Description of the task: Repeat the listing verbatim. Drop any pictures.

Source information:
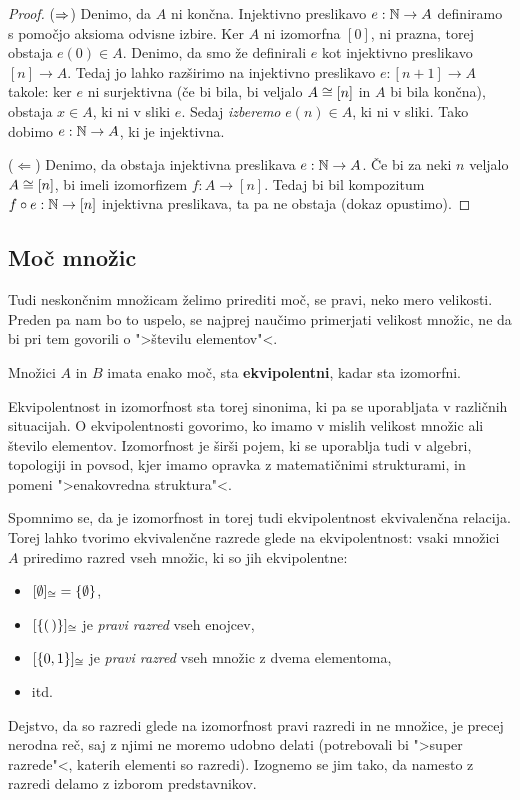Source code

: \begin{proof}

($\Rightarrow$)
%
Denimo, da $A$ ni končna.
Injektivno preslikavo $e : \mathbb{N} \to A$ definiramo s pomočjo aksioma odvisne izbire.
Ker $A$ ni izomorfna $[0]$, ni prazna, torej obstaja $e(0) \in A$.
Denimo, da smo že definirali $e$ kot injektivno preslikavo $[n] \to A$.
Tedaj jo lahko razširimo na injektivno preslikavo $e : [n+1] \to A$ takole: ker $e$ ni surjektivna (če bi bila, bi veljalo $A \cong [n]$ in $A$ bi bila končna), obstaja $x \in A$, ki ni v sliki $e$.
Sedaj \emph{izberemo} $e(n) \in A$, ki ni v sliki.
Tako dobimo $e : \mathbb{N} \to A$, ki je injektivna.

($\Leftarrow$)
%
Denimo, da obstaja injektivna preslikava $e : \mathbb{N} \to A$.
Če bi za neki $n$ veljalo $A \cong [n]$, bi imeli izomorfizem $f : A \to [n]$.
Tedaj bi bil kompozitum $f \circ e : \mathbb{N} \to [n]$ injektivna preslikava, ta pa ne obstaja (dokaz opustimo).
\end{proof}

\subsection{Moč množic}

Tudi neskončnim množicam želimo prirediti moč, se pravi, neko mero velikosti. Preden pa nam bo to uspelo, se najprej naučimo primerjati velikost množic, ne da bi pri tem govorili o ">številu elementov"<.

\begin{definicija}
  Množici $A$ in $B$ imata enako moč, sta \textbf{ekvipolentni}, kadar sta izomorfni.
\end{definicija}

Ekvipolentnost in izomorfnost sta torej sinonima, ki pa se uporabljata v različnih situacijah. O ekvipolentnosti govorimo, ko imamo v mislih velikost množic ali število elementov. Izomorfnost je širši pojem, ki se uporablja tudi v algebri, topologiji in povsod, kjer imamo opravka z matematičnimi strukturami, in pomeni ">enakovredna struktura"<.

Spomnimo se, da je izomorfnost in torej tudi ekvipolentnost ekvivalenčna relacija.
Torej lahko tvorimo ekvivalenčne razrede glede na ekvipolentnost: vsaki množici $A$ priredimo razred vseh množic, ki so jih ekvipolentne:
%
\begin{itemize}
\item $[\emptyset]_{\cong} = \{ \emptyset \}$,
\item $[\left\{ (\,) \right\}]_{\cong}$ je \emph{pravi razred} vseh enojcev,
\item $[\left\{0, 1\right\}]_{\cong}$ je \emph{pravi razred} vseh množic z dvema elementoma,
\item itd.
\end{itemize}
%
Dejstvo, da so razredi glede na izomorfnost pravi razredi in ne množice, je precej nerodna reč, saj z njimi ne moremo udobno delati (potrebovali bi ">super razrede"<, katerih elementi so razredi).
Izognemo se jim tako, da namesto z razredi delamo z izborom predstavnikov.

Solution below:
Source code

: \begin{proof}

($\Rightarrow$)
%
Denimo, da $A$ ni končna.
Injektivno preslikavo $e : \mathbb{N} \to A$ definiramo s pomočjo aksioma odvisne izbire.
Ker $A$ ni izomorfna $[0]$, ni prazna, torej obstaja $e(0) \in A$.
Denimo, da smo že definirali $e$ kot injektivno preslikavo $[n] \to A$.
Tedaj jo lahko razširimo na injektivno preslikavo $e : [n+1] \to A$ takole: ker $e$ ni surjektivna (če bi bila, bi veljalo $A \cong [n]$ in $A$ bi bila končna), obstaja $x \in A$, ki ni v sliki $e$.
Sedaj \emph{izberemo} $e(n) \in A$, ki ni v sliki.
Tako dobimo $e : \mathbb{N} \to A$, ki je injektivna.

($\Leftarrow$)
%
Denimo, da obstaja injektivna preslikava $e : \mathbb{N} \to A$.
Če bi za neki $n$ veljalo $A \cong [n]$, bi imeli izomorfizem $f : A \to [n]$.
Tedaj bi bil kompozitum $f \circ e : \mathbb{N} \to [n]$ injektivna preslikava, ta pa ne obstaja (dokaz opustimo).
\end{proof}

\subsection{Moč množic}

Tudi neskončnim množicam želimo prirediti moč, se pravi, neko mero velikosti. Preden pa nam bo to uspelo, se najprej naučimo primerjati velikost množic, ne da bi pri tem govorili o ">številu elementov"<.

\begin{definicija}
  Množici $A$ in $B$ imata enako moč, sta \textbf{ekvipolentni}, kadar sta izomorfni.
\end{definicija}

Ekvipolentnost in izomorfnost sta torej sinonima, ki pa se uporabljata v različnih situacijah. O ekvipolentnosti govorimo, ko imamo v mislih velikost množic ali število elementov. Izomorfnost je širši pojem, ki se uporablja tudi v algebri, topologiji in povsod, kjer imamo opravka z matematičnimi strukturami, in pomeni ">enakovredna struktura"<.

Spomnimo se, da je izomorfnost in torej tudi ekvipolentnost ekvivalenčna relacija.
Torej lahko tvorimo ekvivalenčne razrede glede na ekvipolentnost: vsaki množici $A$ priredimo razred vseh množic, ki so jih ekvipolentne:
%
\begin{itemize}
\item $[\emptyset]_{\cong} = \{ \emptyset \}$,
\item $[\left\{ (\,) \right\}]_{\cong}$ je \emph{pravi razred} vseh enojcev,
\item $[\left\{0, 1\right\}]_{\cong}$ je \emph{pravi razred} vseh množic z dvema elementoma,
\item itd.
\end{itemize}
%
Dejstvo, da so razredi glede na izomorfnost pravi razredi in ne množice, je precej nerodna reč, saj z njimi ne moremo udobno delati (potrebovali bi ">super razrede"<, katerih elementi so razredi).
Izognemo se jim tako, da namesto z razredi delamo z izborom predstavnikov.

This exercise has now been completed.